The commodities house raised by 1.3m tonnes to 9.1m tonnes
its forecast for the 2012-13 production surplus, reflecting in part a bigger
forecast for world output.
The group lifted to 34.1m tonnes its estimate for production
in Brazil's key Centre South region, responsible for nearly 90% of the national
total.
With prospects in India, the second-ranked producing
country, improved by "better-than-expected yields", world output looked like
reaching 184.2m tonnes, up 3.6m tonnes from the group's December forecast, despite
Australian and South African results coming in "marginally short" of forecasts.
'Increased consumer
activity'
Meanwhile, Czarnikow lifted its estimate for consumption by 1.8m
tonnes to 174.1m tonnes, reflecting a range of signals, including record
imports in the second half of 2012 and early this year, a factor which "appears
inconsistent with a slow consumption environment".

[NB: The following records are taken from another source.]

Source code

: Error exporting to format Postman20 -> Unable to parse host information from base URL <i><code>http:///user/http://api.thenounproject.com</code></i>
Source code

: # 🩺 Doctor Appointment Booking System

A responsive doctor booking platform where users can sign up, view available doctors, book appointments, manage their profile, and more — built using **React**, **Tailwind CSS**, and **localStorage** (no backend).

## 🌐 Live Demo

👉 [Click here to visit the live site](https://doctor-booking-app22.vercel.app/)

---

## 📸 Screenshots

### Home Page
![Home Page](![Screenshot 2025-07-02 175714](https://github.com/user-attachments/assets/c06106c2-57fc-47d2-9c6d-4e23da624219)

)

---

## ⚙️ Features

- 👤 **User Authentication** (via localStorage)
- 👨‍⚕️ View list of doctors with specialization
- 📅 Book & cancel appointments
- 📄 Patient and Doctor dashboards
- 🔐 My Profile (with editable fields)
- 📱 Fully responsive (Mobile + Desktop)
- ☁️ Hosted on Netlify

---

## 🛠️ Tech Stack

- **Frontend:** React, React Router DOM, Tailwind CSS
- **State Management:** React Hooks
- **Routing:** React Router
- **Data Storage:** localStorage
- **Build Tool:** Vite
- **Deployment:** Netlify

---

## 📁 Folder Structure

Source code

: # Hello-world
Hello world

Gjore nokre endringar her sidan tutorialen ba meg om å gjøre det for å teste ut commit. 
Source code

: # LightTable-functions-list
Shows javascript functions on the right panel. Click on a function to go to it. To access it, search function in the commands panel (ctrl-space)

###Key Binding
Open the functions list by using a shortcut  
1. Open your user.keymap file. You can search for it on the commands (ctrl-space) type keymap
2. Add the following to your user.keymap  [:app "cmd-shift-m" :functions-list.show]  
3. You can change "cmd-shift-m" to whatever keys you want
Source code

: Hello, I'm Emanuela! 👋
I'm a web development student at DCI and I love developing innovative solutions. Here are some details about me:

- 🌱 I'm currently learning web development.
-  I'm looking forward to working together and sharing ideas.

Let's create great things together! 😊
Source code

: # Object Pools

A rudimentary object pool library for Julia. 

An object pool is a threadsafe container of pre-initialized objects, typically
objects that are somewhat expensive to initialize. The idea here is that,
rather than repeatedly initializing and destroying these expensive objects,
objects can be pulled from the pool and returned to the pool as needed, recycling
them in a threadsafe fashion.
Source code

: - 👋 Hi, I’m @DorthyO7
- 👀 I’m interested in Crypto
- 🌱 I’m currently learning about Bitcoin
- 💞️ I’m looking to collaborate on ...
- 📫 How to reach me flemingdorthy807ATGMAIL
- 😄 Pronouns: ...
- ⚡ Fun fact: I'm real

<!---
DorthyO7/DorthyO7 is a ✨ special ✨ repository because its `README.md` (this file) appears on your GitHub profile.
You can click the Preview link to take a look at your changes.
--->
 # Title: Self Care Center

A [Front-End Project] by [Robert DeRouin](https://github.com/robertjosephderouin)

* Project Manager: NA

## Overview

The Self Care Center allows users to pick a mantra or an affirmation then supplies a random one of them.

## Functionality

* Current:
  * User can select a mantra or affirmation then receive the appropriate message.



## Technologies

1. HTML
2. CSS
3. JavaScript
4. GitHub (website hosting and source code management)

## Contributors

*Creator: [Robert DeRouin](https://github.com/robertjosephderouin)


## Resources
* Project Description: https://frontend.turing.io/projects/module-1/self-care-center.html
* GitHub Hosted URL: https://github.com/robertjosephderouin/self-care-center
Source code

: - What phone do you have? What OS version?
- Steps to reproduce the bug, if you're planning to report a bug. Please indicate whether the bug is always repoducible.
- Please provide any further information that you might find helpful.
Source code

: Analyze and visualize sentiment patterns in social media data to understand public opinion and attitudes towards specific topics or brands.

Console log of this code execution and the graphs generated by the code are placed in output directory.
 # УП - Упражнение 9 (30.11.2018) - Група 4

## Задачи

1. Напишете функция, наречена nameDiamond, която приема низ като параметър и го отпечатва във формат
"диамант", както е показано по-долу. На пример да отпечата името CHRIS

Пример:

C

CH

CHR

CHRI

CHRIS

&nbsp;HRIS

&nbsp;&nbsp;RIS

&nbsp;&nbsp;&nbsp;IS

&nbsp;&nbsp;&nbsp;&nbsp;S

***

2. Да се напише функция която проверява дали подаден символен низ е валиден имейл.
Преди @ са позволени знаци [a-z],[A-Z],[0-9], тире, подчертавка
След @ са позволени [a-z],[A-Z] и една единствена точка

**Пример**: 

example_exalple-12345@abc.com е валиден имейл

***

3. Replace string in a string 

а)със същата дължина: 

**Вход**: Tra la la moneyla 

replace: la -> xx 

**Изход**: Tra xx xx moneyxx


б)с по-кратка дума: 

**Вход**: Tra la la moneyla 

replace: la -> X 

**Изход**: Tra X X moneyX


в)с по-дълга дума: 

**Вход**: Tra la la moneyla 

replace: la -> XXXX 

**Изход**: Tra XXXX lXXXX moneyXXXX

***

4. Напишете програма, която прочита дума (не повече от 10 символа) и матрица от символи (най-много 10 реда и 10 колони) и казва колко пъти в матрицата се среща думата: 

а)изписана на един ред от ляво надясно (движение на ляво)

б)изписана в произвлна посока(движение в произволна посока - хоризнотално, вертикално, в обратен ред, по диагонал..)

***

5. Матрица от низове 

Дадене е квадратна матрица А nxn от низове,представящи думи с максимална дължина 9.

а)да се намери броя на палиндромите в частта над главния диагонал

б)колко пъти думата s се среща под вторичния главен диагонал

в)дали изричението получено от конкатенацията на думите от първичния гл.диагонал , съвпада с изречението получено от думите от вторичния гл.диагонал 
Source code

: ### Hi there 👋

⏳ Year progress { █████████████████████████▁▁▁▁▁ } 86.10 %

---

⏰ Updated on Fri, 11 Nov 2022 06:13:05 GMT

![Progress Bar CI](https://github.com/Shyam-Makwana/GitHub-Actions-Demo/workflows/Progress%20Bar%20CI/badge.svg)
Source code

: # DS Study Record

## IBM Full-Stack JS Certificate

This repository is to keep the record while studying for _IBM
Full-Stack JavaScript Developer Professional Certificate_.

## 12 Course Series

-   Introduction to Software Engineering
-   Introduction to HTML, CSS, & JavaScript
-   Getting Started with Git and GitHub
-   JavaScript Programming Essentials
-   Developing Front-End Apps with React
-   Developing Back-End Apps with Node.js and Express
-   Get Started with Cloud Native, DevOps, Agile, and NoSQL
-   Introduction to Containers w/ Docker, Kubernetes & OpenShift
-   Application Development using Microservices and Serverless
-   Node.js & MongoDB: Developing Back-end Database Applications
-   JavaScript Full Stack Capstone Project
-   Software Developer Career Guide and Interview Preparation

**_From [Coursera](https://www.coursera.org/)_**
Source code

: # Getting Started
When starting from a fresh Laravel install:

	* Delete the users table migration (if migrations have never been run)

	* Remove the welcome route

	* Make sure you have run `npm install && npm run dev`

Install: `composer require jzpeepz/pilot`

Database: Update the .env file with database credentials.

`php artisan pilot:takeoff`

Indeed, Czarnikow also flagged a physical market which was
trading at least at parity with futures, and in a mild backwardation, providing
an incentive for delivery up front.
"The physical market is quite clearly reducing the incentive
to hold stocks, and pointing towards increased consumer activity."
However, this included increased consumption in "much less
visible" markets, a factor which prompted it to double to 1.0m tonnes its
allowance for sugar put down to unrecorded disappearance, "reflecting the
unknowns that we have still to identify".
Output stagnating'
Nonetheless, Czarnikow highlighted a potential hit to
production from lower prices, down more than one-quarter year on year, at a time
when world output growth was already slowing.
While production in the likes of Brazil has improved, "the
2012-13 cycle has nonetheless seen [world] output stagnating, with global production
growing at around 2.9% compared with 6.4% and 7.8% in the previous two seasons".
While successive seasons of growing production "leave the
market better placed to respond to emerging demand", the "surplus itself has in
part been addressed by the fall in price".
"With global sugar prices already at levels below cane
prices in many producing and exporting countries it will be interesting to see
how production responds in the next cycle."